三番目は立派な体格、もとい骨格のスケルトン。
偉そうに脚を広げ、腕組みしている。
四番目はずっとゲラゲラ笑っている。
怨霊系のスケルトン、か……?
僕は咳払いし、スケルトンたちに言った。
「えー、左の方から順番に話を聞いていきます。では一番左の方、お名前と生前のご職業を」
姿勢のいいスケルトンが立ち上がる。
「私ハじぇろーむト申シマス。生前ハ執事ヲヤッテオリマシタ」
執事! これは期待できそうだ。
「肉体労働になるけど平気かニャ?」
「問題アリマセン。生前ハ護衛モ兼ネテオリマシタ故、鍛エテオリマス」
「なるほどニャ」
「待遇ノ方デ希望ハアリマスカ?」
「私ハ綺麗ナ服ヲ所望致シマス」
「服ですか?」
「執事トシテ、コノぼろぼろノ格好ガ我慢ナラナイノデス。ソレガ志望理由デモアリマス」
「なるほど……」
ジェロームの服は、元は仕立てのいいスーツだったのだろうが、もはや見る影もなくズタボロだ。
「では二人目の……あれ? どこ行った?」
「バッタ追っかけてどっか行ったニャ」
「そ、そっか。では三番目の方」
「オウ!」
三番は大きな返事と共に立ち上がると「それ呪われてるよね!?」と突っ込みたくなるような形状の大斧を肩に担いだ。
「俺ッチハどみにくダ! 山賊ヲシテイタ!」
「ウワ、山賊デスカ……」
「オット、勘違イスルナヨ? 襲ウノハ金持チダケダ! ソレヲ貧民ドモニばらマクノヨ! 金持チハ皆殺シダガナ! ギャハハハ!」
う~ん、義賊と言えるのか?
微妙だな。
骨格は良いんだよな、骨格は。
「えーと、四番目の方は……まだ笑ってますね」
「もうここまででいいニャ」
「そうだね……」
まだゲラゲラ笑っている四番に諦めの視線を向けていると、ドミニクが怒鳴った。
「兄貴ヲ無視スンジャネェ!」
「兄貴?」
「兄貴分って奴かニャ」
「イイヤ、正真正銘血ヲ分ケタ兄弟ダ!」
「そうなんですか?」
四番に問いかけてみる。
「ヒヒヒヒヒヒ! オ、オ、俺タチハァァァ兄弟ダアッ」
「ふむふむ、会話は通じるのか」
「まさか、こいつも雇う気かニャ!?」
「まあまあ。話だけは聞こうよ」
「ソウダァッ話ヲ聞ケェェェ! 聞ケェェヒャヒャ!」
「わっ、わかったニャ。名前は何ていうニャ?」
「オ、オ、オ、俺ハァァァ! 誰ダァァァァァ!」
「兄貴ハまりうすダ」
「ソレダァァァ」
「マリウスさんだね。
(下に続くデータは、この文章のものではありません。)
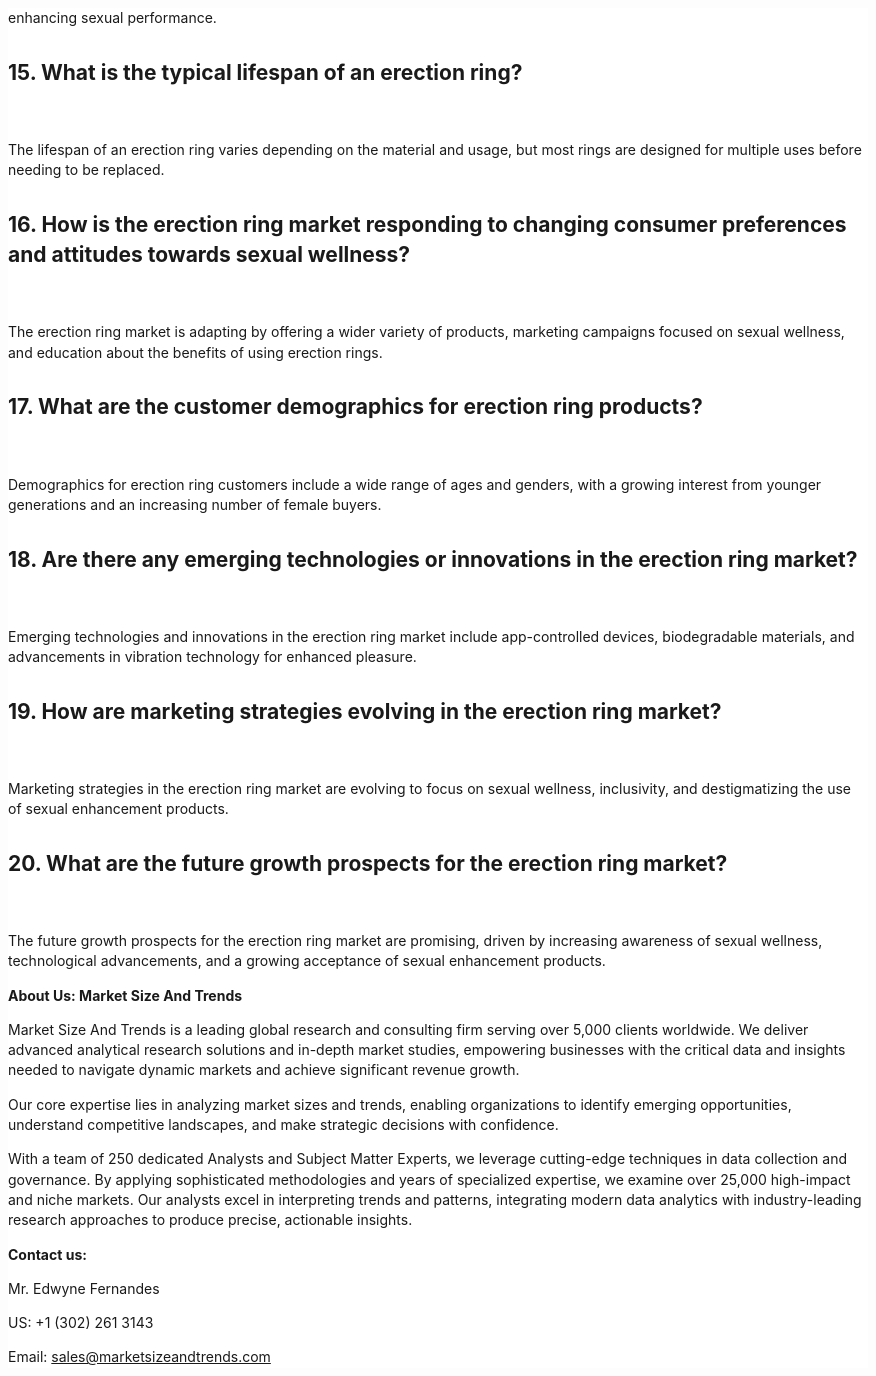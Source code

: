 enhancing sexual performance.</p><h2>15. What is the typical lifespan of an erection ring?</h2><p>&nbsp;</p><p>The lifespan of an erection ring varies depending on the material and usage, but most rings are designed for multiple uses before needing to be replaced.</p><h2>16. How is the erection ring market responding to changing consumer preferences and attitudes towards sexual wellness?</h2><p>&nbsp;</p><p>The erection ring market is adapting by offering a wider variety of products, marketing campaigns focused on sexual wellness, and education about the benefits of using erection rings.</p><h2>17. What are the customer demographics for erection ring products?</h2><p>&nbsp;</p><p>Demographics for erection ring customers include a wide range of ages and genders, with a growing interest from younger generations and an increasing number of female buyers.</p><h2>18. Are there any emerging technologies or innovations in the erection ring market?</h2><p>&nbsp;</p><p>Emerging technologies and innovations in the erection ring market include app-controlled devices, biodegradable materials, and advancements in vibration technology for enhanced pleasure.</p><h2>19. How are marketing strategies evolving in the erection ring market?</h2><p>&nbsp;</p><p>Marketing strategies in the erection ring market are evolving to focus on sexual wellness, inclusivity, and destigmatizing the use of sexual enhancement products.</p><h2>20. What are the future growth prospects for the erection ring market?</h2><p>&nbsp;</p><p>The future growth prospects for the erection ring market are promising, driven by increasing awareness of sexual wellness, technological advancements, and a growing acceptance of sexual enhancement products.</p></body></html></p><p><strong>About Us:&nbsp;Market Size And Trends</strong></p><p>Market Size And Trends&nbsp;is a leading global research and consulting firm serving over 5,000 clients worldwide. We deliver advanced analytical research solutions and in-depth market studies, empowering businesses with the critical data and insights needed to navigate dynamic markets and achieve significant revenue growth.</p><p>Our core expertise lies in analyzing market sizes and trends, enabling organizations to identify emerging opportunities, understand competitive landscapes, and make strategic decisions with confidence.</p><p>With a team of 250 dedicated Analysts and Subject Matter Experts, we leverage cutting-edge techniques in data collection and governance. By applying sophisticated methodologies and years of specialized expertise, we examine over 25,000 high-impact and niche markets. Our analysts excel in interpreting trends and patterns, integrating modern data analytics with industry-leading research approaches to produce precise, actionable insights.</p><p><strong>Contact us:</strong></p><p>Mr. Edwyne Fernandes</p><p>US: +1 (302) 261 3143</p><p>Email: <a href="mailto:sales@marketsizeandtrends.com">sales@marketsizeandtrends.com</a>&nbsp;</p>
前世の職業は?」
「グオォォォ、ワカラネェェェ」
「兄貴モ山賊ダ」
「ソウダッタァァァッ」
「もう弟さんに聞いた方が早いニャ」
「そうだけど、これは面接だから本人に聞かなきゃ」
「はぁ。じゃあ待遇について希望はあるかニャ?」
「アメダァッ」
「雨?」
空を見るが雨が降る気配はない。
「ソウジャナクテ飴ダ。兄貴ハ飴ニ目ガナイ」
「ソウッ飴ダァッ! 飴飴飴飴…………」
会話は成立するんだよな。
記憶が怪しいだけで。
飴で働いてくれるなら人件費は格安。
いいかもしれない。
「ノエル、採る気ニャ……」
「飴で働いてくれるんだよ? 赤字続きの黒猫堂にはうってつけだよ」
「うう、そうニャんだけど……」
「赤字は?」
「敵ニャ!」
「敵ハドコダァッ! 敵ハ皆殺シダァァァ!」
頭を抱えるリオ。
一方僕は、次第にマリウスがクセになってきていた。